Hal tersebut diperkuat lagi dengan pasal 72 tentang manipulasi pertandingan secara ilegal poin 5 yang tertulis “Klub atau badan yang terbukti secara sistematis (contoh: pelanggaran dilakukan atas perintah atau dengan sepengetahuan pimpinan klub, dilakukan secara bersama-sama oleh beberapa anggota dari klub atau badan tersebut) melakukan konspirasi mengubah hasil pertandingan sebagaimana dimaksud pada ayat (1) di atas, dijatuhi sanksi dengan (i) sanksi denda sekurang-kurangnya Rp500.000.000 (lima ratus juta rupiah) dan (ii) sanksi degradasi, dan (iii) pengembalian penghargaan.”
Jika mengacu poin di atas, lantaran saat ini PSS merupakan partisipan klub Liga 1, maka memungkinkan mereka bisa disanksi degradasi.

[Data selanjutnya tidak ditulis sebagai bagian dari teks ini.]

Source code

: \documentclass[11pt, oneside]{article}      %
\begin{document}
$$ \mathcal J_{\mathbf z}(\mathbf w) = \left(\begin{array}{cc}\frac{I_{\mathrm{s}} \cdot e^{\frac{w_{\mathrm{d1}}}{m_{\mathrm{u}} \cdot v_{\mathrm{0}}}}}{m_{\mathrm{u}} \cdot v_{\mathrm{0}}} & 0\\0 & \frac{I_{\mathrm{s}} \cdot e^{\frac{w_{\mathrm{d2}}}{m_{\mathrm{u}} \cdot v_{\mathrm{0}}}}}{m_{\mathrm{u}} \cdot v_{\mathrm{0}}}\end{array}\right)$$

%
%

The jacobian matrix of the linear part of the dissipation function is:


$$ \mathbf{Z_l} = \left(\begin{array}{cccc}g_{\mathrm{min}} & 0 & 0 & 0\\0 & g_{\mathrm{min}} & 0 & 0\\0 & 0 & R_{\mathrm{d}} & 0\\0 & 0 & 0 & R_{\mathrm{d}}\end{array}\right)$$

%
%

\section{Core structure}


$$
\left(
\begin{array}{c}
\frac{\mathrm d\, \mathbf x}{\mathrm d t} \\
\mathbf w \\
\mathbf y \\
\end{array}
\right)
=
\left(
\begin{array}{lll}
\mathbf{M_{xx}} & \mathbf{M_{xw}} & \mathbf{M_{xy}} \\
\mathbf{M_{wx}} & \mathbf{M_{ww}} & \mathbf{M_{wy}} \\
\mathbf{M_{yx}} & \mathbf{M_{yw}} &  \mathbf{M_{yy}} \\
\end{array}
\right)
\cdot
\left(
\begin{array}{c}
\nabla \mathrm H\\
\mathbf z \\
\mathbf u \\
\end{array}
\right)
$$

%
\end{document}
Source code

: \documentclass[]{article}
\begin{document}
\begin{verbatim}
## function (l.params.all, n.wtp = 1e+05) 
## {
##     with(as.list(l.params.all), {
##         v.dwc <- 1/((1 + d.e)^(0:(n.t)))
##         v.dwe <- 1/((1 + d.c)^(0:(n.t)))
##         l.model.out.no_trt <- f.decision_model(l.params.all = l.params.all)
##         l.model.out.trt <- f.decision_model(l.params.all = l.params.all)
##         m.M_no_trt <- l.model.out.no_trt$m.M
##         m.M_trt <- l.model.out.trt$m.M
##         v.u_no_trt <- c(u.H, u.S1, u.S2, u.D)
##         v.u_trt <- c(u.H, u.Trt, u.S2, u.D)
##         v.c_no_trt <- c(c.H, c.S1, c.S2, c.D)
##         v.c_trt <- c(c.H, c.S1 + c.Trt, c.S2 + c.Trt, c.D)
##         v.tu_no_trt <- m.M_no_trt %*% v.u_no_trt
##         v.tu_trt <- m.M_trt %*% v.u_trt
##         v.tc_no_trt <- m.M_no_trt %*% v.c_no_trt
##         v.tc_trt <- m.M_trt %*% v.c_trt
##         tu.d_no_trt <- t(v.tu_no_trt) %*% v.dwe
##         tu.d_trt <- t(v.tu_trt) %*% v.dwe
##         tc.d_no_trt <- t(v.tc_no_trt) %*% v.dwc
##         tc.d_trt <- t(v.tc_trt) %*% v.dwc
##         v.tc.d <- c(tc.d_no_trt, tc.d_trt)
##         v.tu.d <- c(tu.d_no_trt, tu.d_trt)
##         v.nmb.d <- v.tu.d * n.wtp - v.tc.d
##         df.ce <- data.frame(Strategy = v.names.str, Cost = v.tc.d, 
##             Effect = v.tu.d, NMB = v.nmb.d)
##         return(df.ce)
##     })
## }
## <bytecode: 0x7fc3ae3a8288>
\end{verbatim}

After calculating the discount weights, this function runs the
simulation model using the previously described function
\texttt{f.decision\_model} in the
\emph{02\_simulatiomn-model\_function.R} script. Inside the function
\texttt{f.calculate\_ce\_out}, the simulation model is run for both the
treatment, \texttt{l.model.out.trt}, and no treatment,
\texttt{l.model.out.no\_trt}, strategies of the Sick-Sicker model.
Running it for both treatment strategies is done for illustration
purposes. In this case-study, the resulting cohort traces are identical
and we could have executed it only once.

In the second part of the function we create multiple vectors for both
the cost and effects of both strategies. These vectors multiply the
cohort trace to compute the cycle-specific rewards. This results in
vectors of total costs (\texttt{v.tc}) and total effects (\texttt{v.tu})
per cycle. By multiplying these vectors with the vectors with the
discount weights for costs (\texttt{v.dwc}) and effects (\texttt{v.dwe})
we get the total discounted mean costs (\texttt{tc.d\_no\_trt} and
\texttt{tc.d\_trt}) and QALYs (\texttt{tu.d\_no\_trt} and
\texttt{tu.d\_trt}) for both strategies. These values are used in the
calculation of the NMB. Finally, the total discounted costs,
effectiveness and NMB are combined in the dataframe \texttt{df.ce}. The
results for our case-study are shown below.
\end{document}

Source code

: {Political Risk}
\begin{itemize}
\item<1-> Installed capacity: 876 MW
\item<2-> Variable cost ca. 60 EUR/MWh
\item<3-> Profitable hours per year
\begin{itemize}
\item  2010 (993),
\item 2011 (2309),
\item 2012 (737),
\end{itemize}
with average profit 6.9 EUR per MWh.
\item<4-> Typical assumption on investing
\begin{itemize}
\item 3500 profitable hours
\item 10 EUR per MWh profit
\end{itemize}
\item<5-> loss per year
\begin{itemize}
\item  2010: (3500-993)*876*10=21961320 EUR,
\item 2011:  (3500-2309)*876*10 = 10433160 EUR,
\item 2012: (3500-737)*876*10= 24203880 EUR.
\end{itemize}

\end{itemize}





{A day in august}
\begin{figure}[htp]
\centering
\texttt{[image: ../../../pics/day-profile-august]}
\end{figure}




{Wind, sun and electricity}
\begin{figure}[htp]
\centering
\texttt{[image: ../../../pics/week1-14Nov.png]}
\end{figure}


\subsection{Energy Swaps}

Sedangkan Madura FC tidak diketahui secara pasti nasibnya kini.
Itu lantaran di Liga 3 Jatim 2023 juga tidak terdaftar nama klub tersebut.
Selain itu, jika berdasarkan pada pasal 43 Kode Disiplin 2023 tentang batas waktu untuk mengadili pelanggaran disiplin.
Meski sudah terjadi pada 2018 dan baru diputuskan adanya match fixing pada 2023, mengenai kasus korupsi (dalam hal ini match-fixing termasuk di dalamnya) tidak ada batas waktunya.
Artinya, sanksi tetap bisa diterapkan oleh Komite Disiplin PSSI.
Pada sisi lain, di saat yang bersamaan Satgas Antimafia Bola Polri juga mengungkapkan adanya kasus rumah judi online SBotop.